Can't help you but I'll be watching for the replies and hopefully learning from your build. The VS is the next step for me...if I ever get through the HS. :rolleyes:
 
Get some scrap and practice your riveting/bucking. I got better and better everytime I would rivet. Some rivets look challenging, or down right impossible to buck, but it is technique/skill/experience that will over come it. Check your air pressure on the gun. It takes more psi than you think with the offset rivet set vs. the flush set. Once you get 5 or 6 good rivets on the practice material, have a go at the VS.
Every time I botched a rivet (pretty much guaranteed at least 1 rivet gets drilled out at every session), it boiled down to technique (getting it securely clamped down) or air pressure being wrong (too little or too much). I've used this air pressure cheat sheet with success.
 
Get some scrap and practice your riveting/bucking. I got better and better everytime I would rivet. Some rivets look challenging, or down right impossible to buck, but it is technique/skill/experience that will over come it. Check your air pressure on the gun.
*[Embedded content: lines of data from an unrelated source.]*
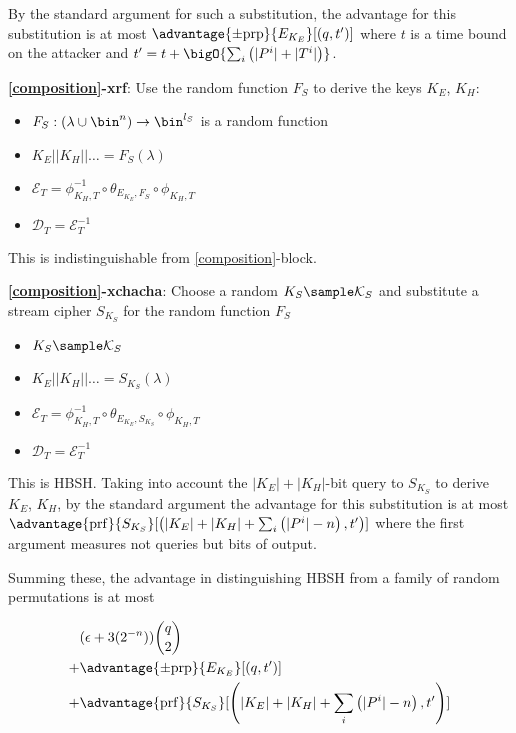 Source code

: \documentclass[journal=tosc,preprint,floatrow,submission]{iacrtrans}
\newcommand*{\xprm}[2]{\textsf{\ref*{#1}-#2}}
\newcommand*{\xprmtitle}[2]{\textbf{\xprm{#1}{#2}}}
\newcommand*{\calE}{\mathcal{E}}
\newcommand*{\calD}{\mathcal{D}}
\begin{document}
By the standard argument
for such a substitution, the advantage for this substitution is at most
$\advantage{\pm \mathrm{prp}}{E_{K_E}}[(q, t')]$ where $t$ is a time bound on the attacker and
$t' = t + \bigO{\sum_i \left( |P^i| + |T^i| \right)}$.

\xprmtitle{composition}{xrf}: Use the random function $F_S$ to derive the keys
$K_E$, $K_H$:

\begin{itemize}
    \item $F_S: (\lambda \cup \bin^n) \rightarrow \bin^{l_S}$ is a random function
    \item $K_E || K_H || \ldots = F_S(\lambda)$
    \item $\calE_T = \phi^{-1}_{K_H, T} \circ \theta_{E_{K_E}, F_S} \circ \phi_{K_H, T}$
    \item $\calD_T = \calE_T^{-1}$
\end{itemize}

This is indistinguishable from \xprm{composition}{block}.

\xprmtitle{composition}{xchacha}: Choose a random $K_S \sample \mathcal{K}_S$ and
substitute a stream cipher $S_{K_S}$ for the random function $F_S$

\begin{itemize}
    \item $K_S \sample \mathcal{K}_S$
    \item $K_E || K_H || \ldots = S_{K_S}(\lambda)$
    \item $\calE_T = \phi^{-1}_{K_H, T} \circ \theta_{E_{K_E}, S_{K_S}} \circ \phi_{K_H, T}$
    \item $\calD_T = \calE_T^{-1}$
\end{itemize}

This is HBSH. Taking into account the $|K_E| + |K_H|$-bit
query to $S_{K_S}$ to derive $K_E$, $K_H$,
by the standard argument the advantage for this substitution is at most
$\advantage{\mathrm{prf}}{S_{K_S}}[\left(|K_E| + |K_H| + \sum_i \left(|P^i|-n\right), t'\right)]$
where the first argument measures not queries but bits of output.

Summing these,
the advantage in distinguishing HBSH from a family of random permutations is at most
\label{hbshadvantage}

\begin{align*}
& (\epsilon + 3(2^{-n}))\binom{q}{2} \\
+& \advantage{\pm \mathrm{prp}}{E_{K_E}}[(q, t')] \\
+& \advantage{\mathrm{prf}}{S_{K_S}}[\left(|K_E| + |K_H| + \sum_i \left(|P^i|-n\right), t'\right)]
\end{align*}
\end{document}
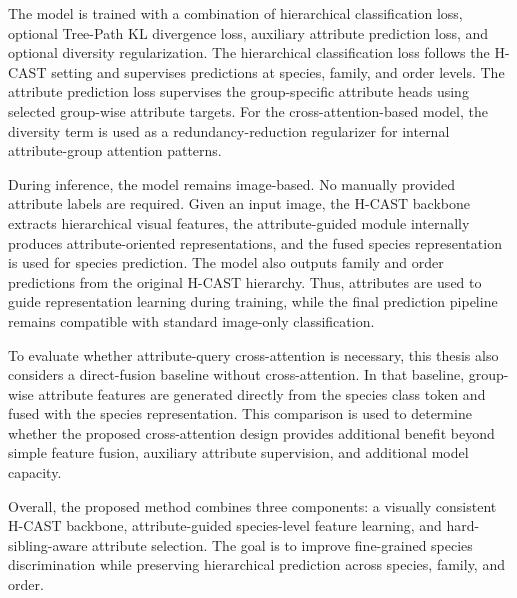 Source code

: The model is trained with a combination of hierarchical classification loss, optional Tree-Path KL divergence loss, auxiliary attribute prediction loss, and optional diversity regularization. The hierarchical classification loss follows the H-CAST setting and supervises predictions at species, family, and order levels. The attribute prediction loss supervises the group-specific attribute heads using selected group-wise attribute targets. For the cross-attention-based model, the diversity term is used as a redundancy-reduction regularizer for internal attribute-group attention patterns.

During inference, the model remains image-based. No manually provided attribute labels are required. Given an input image, the H-CAST backbone extracts hierarchical visual features, the attribute-guided module internally produces attribute-oriented representations, and the fused species representation is used for species prediction. The model also outputs family and order predictions from the original H-CAST hierarchy. Thus, attributes are used to guide representation learning during training, while the final prediction pipeline remains compatible with standard image-only classification.

To evaluate whether attribute-query cross-attention is necessary, this thesis also considers a direct-fusion baseline without cross-attention. In that baseline, group-wise attribute features are generated directly from the species class token and fused with the species representation. This comparison is used to determine whether the proposed cross-attention design provides additional benefit beyond simple feature fusion, auxiliary attribute supervision, and additional model capacity.

Overall, the proposed method combines three components: a visually consistent H-CAST backbone, attribute-guided species-level feature learning, and hard-sibling-aware attribute selection. The goal is to improve fine-grained species discrimination while preserving hierarchical prediction across species, family, and order. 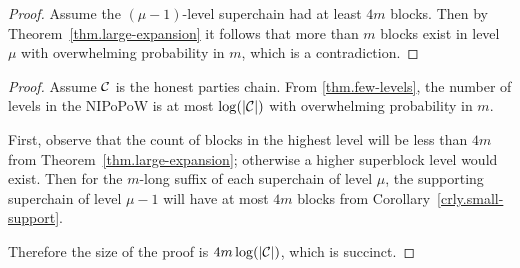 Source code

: \restateThmSmallSupport*

\begin{proof}
    Assume the $(\mu - 1)$-level superchain had at least $4m$ blocks. Then by
    Theorem~\ref{thm.large-expansion} it follows that more than $m$ blocks
    exist in level $\mu$ with overwhelming probability in $m$, which is a
    contradiction.
\end{proof}

\restateThmSuccinctness*

\begin{proof}
    Assume $\mathcal{C}$ is the honest parties chain. From \ref{thm.few-levels}, the
    number of levels in the NIPoPoW is at most $\log(|\mathcal{C}|)$ with
    overwhelming probability in $m$.

    First, observe that the count of blocks in the highest level will be less
    than $4m$ from Theorem~\ref{thm.large-expansion}; otherwise a higher
    superblock level would exist. Then for the $m$-long suffix of each
    superchain of level $\mu$, the supporting superchain of level $\mu - 1$
    will have at most $4m$ blocks from Corollary~\ref{crly.small-support}.

    Therefore the size of the proof is $4m \log(|\mathcal{C}|)$, which is succinct.
\end{proof}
It takes more psi than you think with the offset rivet set vs. the flush set. Once you get 5 or 6 good rivets on the practice material, have a go at the VS.
Every time I botched a rivet (pretty much guaranteed at least 1 rivet gets drilled out at every session), it boiled down to technique (getting it securely clamped down) or air pressure being wrong (too little or too much). I've used this air pressure cheat sheet with success.

I'm pretty consistent and good bucking rivets out in the open. The constraints in this spot just make it difficult to get the bucking bar in and hold it straight. The angle at which the ribs attach to the forward spar also make it tougher to properly judge the right angle for the bucking bar; I suspect that's what caused my problems. I could probably go back and, with more care, buck this rivet OK, but I'm hesitant to tempt fate. More likely, I'll be ordering a better squeezer in the near future.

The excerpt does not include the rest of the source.